**ASSIGNMENT**
What lines in the data below mention the string "supported"? Copy them out.

**AVAILABLE DATA**
------------------------------

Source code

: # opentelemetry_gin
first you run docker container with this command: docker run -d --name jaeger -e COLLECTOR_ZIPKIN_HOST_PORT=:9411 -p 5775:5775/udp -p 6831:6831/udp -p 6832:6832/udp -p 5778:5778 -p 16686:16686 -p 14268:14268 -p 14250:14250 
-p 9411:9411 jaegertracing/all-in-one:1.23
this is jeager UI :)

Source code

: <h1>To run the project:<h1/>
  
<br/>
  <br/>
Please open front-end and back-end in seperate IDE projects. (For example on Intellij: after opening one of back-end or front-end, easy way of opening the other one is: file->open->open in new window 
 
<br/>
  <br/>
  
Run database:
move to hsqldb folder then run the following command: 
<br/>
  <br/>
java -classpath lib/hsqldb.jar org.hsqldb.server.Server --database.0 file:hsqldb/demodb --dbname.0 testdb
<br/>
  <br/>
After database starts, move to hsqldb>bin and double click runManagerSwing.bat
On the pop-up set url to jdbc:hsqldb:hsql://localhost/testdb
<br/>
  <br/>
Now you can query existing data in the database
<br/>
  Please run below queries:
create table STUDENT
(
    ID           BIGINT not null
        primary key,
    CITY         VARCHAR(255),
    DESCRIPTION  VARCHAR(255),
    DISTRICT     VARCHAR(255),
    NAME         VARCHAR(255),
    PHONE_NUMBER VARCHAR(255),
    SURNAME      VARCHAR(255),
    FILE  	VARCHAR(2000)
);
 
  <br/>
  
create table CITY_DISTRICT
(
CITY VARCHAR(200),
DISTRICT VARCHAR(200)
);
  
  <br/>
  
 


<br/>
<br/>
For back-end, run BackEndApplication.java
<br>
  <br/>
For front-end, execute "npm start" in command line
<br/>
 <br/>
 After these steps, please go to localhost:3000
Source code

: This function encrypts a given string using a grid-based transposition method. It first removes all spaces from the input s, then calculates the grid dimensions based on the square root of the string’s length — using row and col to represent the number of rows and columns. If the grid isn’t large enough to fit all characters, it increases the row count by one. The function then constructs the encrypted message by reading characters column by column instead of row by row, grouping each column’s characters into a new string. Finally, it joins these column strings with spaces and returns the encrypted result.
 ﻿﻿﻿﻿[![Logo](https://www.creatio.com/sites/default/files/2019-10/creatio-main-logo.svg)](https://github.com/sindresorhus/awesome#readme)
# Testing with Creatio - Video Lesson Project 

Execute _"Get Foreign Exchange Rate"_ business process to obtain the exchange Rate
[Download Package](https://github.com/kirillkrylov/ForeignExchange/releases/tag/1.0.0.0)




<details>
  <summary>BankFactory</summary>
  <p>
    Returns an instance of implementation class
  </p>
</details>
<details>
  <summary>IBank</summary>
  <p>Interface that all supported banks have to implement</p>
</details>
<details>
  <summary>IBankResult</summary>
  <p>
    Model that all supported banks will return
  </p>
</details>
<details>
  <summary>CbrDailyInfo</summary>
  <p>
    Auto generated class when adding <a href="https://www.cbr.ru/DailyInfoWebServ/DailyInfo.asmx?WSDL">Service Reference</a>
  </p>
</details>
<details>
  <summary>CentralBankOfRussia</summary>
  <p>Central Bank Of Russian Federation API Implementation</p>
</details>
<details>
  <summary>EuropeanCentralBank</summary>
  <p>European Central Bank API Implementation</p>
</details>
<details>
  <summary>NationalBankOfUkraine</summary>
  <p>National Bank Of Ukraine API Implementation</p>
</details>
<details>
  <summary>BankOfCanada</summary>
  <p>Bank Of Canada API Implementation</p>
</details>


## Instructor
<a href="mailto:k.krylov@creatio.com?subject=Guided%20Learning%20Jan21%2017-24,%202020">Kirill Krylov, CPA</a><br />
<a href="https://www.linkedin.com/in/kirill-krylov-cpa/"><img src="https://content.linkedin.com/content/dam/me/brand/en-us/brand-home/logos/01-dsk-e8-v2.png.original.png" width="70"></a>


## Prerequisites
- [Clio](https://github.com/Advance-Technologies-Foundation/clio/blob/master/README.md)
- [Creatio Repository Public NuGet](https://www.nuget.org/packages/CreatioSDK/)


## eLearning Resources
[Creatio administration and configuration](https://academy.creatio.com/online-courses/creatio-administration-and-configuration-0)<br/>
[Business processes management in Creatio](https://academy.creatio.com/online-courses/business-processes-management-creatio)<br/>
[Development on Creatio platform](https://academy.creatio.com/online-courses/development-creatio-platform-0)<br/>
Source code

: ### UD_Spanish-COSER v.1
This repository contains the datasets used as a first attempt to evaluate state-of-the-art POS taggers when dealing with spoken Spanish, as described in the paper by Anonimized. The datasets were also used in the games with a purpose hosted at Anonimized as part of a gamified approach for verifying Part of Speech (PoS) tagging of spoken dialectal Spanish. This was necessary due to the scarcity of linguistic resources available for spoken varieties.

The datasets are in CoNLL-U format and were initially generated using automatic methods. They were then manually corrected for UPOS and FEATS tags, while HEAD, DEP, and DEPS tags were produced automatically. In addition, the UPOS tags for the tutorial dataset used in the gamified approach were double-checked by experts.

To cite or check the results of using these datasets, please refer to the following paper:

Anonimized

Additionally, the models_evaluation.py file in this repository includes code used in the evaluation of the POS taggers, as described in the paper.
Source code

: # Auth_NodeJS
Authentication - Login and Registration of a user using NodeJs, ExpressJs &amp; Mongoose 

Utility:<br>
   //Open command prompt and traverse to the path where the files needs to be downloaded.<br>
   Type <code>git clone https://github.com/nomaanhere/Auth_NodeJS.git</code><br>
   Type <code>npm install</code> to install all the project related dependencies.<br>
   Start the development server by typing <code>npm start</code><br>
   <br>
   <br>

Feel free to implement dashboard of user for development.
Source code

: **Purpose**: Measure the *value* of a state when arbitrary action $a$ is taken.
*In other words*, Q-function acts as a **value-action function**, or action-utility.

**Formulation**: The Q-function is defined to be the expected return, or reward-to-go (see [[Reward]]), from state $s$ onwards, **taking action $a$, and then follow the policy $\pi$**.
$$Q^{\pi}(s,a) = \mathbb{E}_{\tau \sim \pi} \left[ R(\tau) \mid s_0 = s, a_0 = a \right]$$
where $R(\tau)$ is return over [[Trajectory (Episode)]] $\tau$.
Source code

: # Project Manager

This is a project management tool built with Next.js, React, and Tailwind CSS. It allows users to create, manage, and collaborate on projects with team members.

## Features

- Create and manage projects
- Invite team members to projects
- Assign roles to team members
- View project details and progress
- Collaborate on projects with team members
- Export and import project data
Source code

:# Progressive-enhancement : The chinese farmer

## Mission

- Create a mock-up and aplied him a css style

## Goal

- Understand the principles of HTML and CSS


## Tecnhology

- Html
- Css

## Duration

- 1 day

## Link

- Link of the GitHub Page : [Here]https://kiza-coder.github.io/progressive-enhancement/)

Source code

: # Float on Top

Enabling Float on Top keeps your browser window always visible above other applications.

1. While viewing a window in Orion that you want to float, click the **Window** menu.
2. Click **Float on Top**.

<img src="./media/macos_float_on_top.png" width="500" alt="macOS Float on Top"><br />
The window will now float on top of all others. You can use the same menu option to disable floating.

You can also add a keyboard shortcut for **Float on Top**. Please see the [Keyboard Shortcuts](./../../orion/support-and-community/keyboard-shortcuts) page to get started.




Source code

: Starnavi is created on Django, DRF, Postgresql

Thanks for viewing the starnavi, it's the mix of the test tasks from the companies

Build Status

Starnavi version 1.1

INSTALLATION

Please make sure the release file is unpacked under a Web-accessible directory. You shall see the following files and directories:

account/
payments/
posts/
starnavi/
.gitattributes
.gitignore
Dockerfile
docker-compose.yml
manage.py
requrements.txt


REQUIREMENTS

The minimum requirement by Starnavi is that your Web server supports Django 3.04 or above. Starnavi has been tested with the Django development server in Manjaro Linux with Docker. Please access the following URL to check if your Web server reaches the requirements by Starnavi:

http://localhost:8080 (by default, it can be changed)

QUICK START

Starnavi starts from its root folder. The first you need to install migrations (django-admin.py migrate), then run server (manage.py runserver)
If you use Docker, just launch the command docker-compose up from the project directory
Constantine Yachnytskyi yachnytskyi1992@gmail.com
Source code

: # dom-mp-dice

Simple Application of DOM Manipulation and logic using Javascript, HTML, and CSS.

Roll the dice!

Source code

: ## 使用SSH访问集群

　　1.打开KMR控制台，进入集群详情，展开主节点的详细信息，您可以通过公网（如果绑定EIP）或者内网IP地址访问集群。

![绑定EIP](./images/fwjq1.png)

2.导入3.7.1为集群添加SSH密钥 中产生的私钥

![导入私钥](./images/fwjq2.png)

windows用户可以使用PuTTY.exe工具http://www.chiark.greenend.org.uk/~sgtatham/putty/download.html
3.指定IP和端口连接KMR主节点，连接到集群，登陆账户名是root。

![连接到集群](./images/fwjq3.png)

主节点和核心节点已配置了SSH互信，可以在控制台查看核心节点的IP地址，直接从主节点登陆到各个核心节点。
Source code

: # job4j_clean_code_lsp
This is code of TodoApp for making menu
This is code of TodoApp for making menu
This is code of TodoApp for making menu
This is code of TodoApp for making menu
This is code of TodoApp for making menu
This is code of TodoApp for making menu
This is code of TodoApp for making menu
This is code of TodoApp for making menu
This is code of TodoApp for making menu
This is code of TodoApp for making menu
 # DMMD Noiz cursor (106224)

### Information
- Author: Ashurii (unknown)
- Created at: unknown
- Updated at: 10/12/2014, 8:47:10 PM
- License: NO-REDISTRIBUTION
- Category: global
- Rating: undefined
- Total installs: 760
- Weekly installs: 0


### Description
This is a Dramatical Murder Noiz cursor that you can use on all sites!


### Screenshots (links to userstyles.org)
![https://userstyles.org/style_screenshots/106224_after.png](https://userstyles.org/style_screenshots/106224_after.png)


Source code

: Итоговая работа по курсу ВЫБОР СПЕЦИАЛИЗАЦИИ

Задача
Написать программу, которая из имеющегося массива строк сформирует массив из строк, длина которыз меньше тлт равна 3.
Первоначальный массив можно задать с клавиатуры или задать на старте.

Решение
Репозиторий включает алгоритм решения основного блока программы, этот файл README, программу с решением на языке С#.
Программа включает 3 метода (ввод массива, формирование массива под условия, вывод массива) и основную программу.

------------------------------

**ANSWER AREA**
  <p>Interface that all supported banks have to implement</p>
    Model that all supported banks will return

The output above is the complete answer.